As a beginner woodturner, the first thing you need to do is make sure you have the right tools. A quick online search will lead you to discover that there are dozens of options available for purchase – so you have to ask yourself, which of those tools are truly essential? Here are some tools that every woodturning beginner must have.
1. Bowl Gouge
A bowl gouge is a specialized gouge that is used when working on bowls and vessels. When compared to a spindle gouge (another woodturning tool), a bowl gouge has a longer handle and a thicker shaft. This gouge is also known as a “long and strong” gouge. As bowls and other hollow shapes are one of the easiest projects for beginner woodturners to practice their skills, this tool is essential in every beginner’s kit.
There are various types of bowl gouges available on the market, but as a beginner, you should make sure to have either a ½” or a 5/8” gouge (or both!). To use this tool, hold the gouge firmly, ensuring that the tip used for cutting is pointed at the center of your bowl.

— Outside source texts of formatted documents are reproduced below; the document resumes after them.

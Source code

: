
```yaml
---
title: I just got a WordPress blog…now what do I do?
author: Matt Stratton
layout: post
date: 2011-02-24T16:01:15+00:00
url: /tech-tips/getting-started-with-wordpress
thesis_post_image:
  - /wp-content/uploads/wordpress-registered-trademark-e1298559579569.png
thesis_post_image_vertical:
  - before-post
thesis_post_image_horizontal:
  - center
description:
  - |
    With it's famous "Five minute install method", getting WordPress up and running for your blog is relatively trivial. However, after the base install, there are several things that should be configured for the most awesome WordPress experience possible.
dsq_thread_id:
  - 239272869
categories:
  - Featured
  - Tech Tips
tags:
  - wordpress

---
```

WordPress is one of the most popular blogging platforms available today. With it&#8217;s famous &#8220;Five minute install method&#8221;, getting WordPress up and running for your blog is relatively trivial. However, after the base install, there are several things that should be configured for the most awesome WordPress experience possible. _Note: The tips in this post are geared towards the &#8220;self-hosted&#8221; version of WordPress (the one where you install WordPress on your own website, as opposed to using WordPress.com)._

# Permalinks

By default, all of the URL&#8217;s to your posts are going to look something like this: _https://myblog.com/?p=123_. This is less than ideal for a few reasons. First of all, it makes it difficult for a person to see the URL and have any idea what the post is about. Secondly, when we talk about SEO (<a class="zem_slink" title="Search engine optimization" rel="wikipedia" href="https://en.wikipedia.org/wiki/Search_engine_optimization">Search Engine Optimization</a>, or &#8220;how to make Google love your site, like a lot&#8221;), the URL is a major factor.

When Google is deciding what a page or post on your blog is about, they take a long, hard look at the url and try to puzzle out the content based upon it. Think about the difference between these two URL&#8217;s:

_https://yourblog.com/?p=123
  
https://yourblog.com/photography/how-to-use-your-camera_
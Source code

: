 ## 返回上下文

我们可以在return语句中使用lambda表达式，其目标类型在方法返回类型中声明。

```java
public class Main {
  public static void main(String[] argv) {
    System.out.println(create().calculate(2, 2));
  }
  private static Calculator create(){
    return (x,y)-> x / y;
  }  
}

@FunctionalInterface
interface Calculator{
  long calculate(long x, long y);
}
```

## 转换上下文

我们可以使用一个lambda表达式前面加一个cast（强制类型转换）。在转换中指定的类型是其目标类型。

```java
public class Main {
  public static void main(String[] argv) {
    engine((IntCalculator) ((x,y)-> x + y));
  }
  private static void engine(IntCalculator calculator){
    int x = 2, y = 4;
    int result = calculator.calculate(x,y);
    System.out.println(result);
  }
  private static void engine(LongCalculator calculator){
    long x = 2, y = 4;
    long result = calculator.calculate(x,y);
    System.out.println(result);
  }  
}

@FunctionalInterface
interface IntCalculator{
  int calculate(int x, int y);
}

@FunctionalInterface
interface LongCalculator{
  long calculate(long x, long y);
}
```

Additionally, the tip should be angled level or slightly upwards, but never downwards.
Use the flute to make a starting groove, after which you can start making the relevant cuts. You can also refer to this video for help on how to use a bowl gouge:
- Great for roughing and removing large quantities of material from the curved sides of a bowl
- High-quality bowl gouges are sturdy, durable, and long-lasting
- Reach can be extended beyond the tool rest’s edge
- Cutting edge isn’t as sharp as other tools, and you cannot use it to make close cuts.
- Not great for working tight and close spaces
- Needs to be sharpened frequently – ideally, you should sharpen a bowl gouge at least three times during the turning process: before you use it, before you make the finishing cut on the exterior of the bowl, and before you make the finishing cut on the interior of the bowl. Additionally, you may have to sharpen the gouge at other points during the turning process. You will be able to tell if the bowl gouge is sharp when you see chips instead of long shaving while turning an item.

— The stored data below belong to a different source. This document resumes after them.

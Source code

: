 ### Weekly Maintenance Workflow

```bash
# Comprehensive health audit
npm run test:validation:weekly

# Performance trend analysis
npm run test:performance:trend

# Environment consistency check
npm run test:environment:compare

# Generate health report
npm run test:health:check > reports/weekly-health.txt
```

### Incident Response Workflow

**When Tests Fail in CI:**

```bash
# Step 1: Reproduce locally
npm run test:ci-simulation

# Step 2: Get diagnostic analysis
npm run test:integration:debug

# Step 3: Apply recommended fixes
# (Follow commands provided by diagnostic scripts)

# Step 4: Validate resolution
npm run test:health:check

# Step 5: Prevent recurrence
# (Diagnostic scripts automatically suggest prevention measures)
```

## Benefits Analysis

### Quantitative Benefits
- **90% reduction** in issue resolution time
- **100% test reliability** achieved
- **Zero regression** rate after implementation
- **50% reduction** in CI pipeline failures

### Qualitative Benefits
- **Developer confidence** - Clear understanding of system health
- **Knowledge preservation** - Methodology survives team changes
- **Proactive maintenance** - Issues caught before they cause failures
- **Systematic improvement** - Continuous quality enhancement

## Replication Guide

If you’re looking for a good bowl gouge to buy, you should consider:
The PSI Woodworking LX220 1/2” Bowl Gouge: This blade is made of high-quality M2 high-speed steel and boasts a hardwood handle. A great budget option, it is sturdy and easy to use for beginner woodturners.
- The Robert Sorby 842LH-1/4 1/4” Deep Flute Bowl Gouge: Made of high-speed steel that lasts longer than carbon steel, it is constructed to resist softening from overheating. While this is a premium option, the ¼” size of the gouge can be challenging to find, and it is excellent for working on holds and edges.
A spindle gouge is a shallow fluted gouge used to create detail cuts and is most commonly used on spindle projects (including concave and convex shapes). They are often known as “shallow fluted gouges” and “fingernail gouges” and are lighter and shorter than bowl gouges. Additionally, it is highly effective for making ‘S’ shaped shapes and for long-grain turning. As with bowl gouges, spindle gouges are essential for completing beginner woodturning projects such as spindles and pens.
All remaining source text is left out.